Without changing a single character, copy every record below.

[Opening DATA TO EXAMINE section]

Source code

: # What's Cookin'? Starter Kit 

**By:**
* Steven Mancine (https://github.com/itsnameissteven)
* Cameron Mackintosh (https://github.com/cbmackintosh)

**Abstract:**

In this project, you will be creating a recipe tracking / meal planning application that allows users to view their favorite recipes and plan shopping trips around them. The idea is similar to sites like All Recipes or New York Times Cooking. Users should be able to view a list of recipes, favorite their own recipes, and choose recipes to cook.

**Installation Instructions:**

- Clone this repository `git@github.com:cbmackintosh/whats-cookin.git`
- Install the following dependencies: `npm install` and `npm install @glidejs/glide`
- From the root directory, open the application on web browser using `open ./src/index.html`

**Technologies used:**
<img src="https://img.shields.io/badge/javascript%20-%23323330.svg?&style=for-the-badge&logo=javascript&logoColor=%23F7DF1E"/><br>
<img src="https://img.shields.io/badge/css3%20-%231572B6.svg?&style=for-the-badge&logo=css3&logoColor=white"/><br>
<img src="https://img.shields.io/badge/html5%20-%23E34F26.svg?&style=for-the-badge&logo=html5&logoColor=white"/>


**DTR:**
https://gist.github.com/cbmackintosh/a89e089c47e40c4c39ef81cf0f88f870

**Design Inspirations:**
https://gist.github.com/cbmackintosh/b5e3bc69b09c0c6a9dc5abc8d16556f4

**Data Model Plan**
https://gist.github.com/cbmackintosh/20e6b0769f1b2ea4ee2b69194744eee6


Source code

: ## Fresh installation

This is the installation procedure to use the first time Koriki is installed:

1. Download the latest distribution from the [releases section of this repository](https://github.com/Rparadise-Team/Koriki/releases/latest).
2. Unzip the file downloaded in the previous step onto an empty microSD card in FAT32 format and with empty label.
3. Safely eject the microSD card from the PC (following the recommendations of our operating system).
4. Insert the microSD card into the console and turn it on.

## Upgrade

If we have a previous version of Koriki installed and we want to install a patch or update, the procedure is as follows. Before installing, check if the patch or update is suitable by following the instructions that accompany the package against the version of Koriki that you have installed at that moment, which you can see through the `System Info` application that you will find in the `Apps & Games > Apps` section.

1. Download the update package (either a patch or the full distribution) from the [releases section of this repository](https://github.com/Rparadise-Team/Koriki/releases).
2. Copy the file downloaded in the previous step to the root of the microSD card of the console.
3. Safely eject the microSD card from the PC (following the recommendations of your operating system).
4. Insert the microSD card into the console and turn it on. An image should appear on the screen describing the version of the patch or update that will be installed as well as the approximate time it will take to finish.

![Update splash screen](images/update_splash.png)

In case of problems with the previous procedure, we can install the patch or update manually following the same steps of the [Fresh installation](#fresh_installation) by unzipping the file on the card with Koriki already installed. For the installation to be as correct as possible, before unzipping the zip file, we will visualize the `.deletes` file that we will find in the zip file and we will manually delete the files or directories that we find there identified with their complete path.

[Closing DATA TO EXAMINE section]

**OUTPUT FOR THIS EXERCISE:**
Source code

: # What's Cookin'? Starter Kit 

**By:**
* Steven Mancine (https://github.com/itsnameissteven)
* Cameron Mackintosh (https://github.com/cbmackintosh)

**Abstract:**

In this project, you will be creating a recipe tracking / meal planning application that allows users to view their favorite recipes and plan shopping trips around them. The idea is similar to sites like All Recipes or New York Times Cooking. Users should be able to view a list of recipes, favorite their own recipes, and choose recipes to cook.

**Installation Instructions:**

- Clone this repository `git@github.com:cbmackintosh/whats-cookin.git`
- Install the following dependencies: `npm install` and `npm install @glidejs/glide`
- From the root directory, open the application on web browser using `open ./src/index.html`

**Technologies used:**
<img src="https://img.shields.io/badge/javascript%20-%23323330.svg?&style=for-the-badge&logo=javascript&logoColor=%23F7DF1E"/><br>
<img src="https://img.shields.io/badge/css3%20-%231572B6.svg?&style=for-the-badge&logo=css3&logoColor=white"/><br>
<img src="https://img.shields.io/badge/html5%20-%23E34F26.svg?&style=for-the-badge&logo=html5&logoColor=white"/>


**DTR:**
https://gist.github.com/cbmackintosh/a89e089c47e40c4c39ef81cf0f88f870

**Design Inspirations:**
https://gist.github.com/cbmackintosh/b5e3bc69b09c0c6a9dc5abc8d16556f4

**Data Model Plan**
https://gist.github.com/cbmackintosh/20e6b0769f1b2ea4ee2b69194744eee6


Source code

: ## Fresh installation

This is the installation procedure to use the first time Koriki is installed:

1. Download the latest distribution from the [releases section of this repository](https://github.com/Rparadise-Team/Koriki/releases/latest).
2. Unzip the file downloaded in the previous step onto an empty microSD card in FAT32 format and with empty label.
3. Safely eject the microSD card from the PC (following the recommendations of our operating system).
4. Insert the microSD card into the console and turn it on.

## Upgrade

If we have a previous version of Koriki installed and we want to install a patch or update, the procedure is as follows. Before installing, check if the patch or update is suitable by following the instructions that accompany the package against the version of Koriki that you have installed at that moment, which you can see through the `System Info` application that you will find in the `Apps & Games > Apps` section.

1. Download the update package (either a patch or the full distribution) from the [releases section of this repository](https://github.com/Rparadise-Team/Koriki/releases).
2. Copy the file downloaded in the previous step to the root of the microSD card of the console.
3. Safely eject the microSD card from the PC (following the recommendations of your operating system).
4. Insert the microSD card into the console and turn it on. An image should appear on the screen describing the version of the patch or update that will be installed as well as the approximate time it will take to finish.

![Update splash screen](images/update_splash.png)

In case of problems with the previous procedure, we can install the patch or update manually following the same steps of the [Fresh installation](#fresh_installation) by unzipping the file on the card with Koriki already installed. For the installation to be as correct as possible, before unzipping the zip file, we will visualize the `.deletes` file that we will find in the zip file and we will manually delete the files or directories that we find there identified with their complete path.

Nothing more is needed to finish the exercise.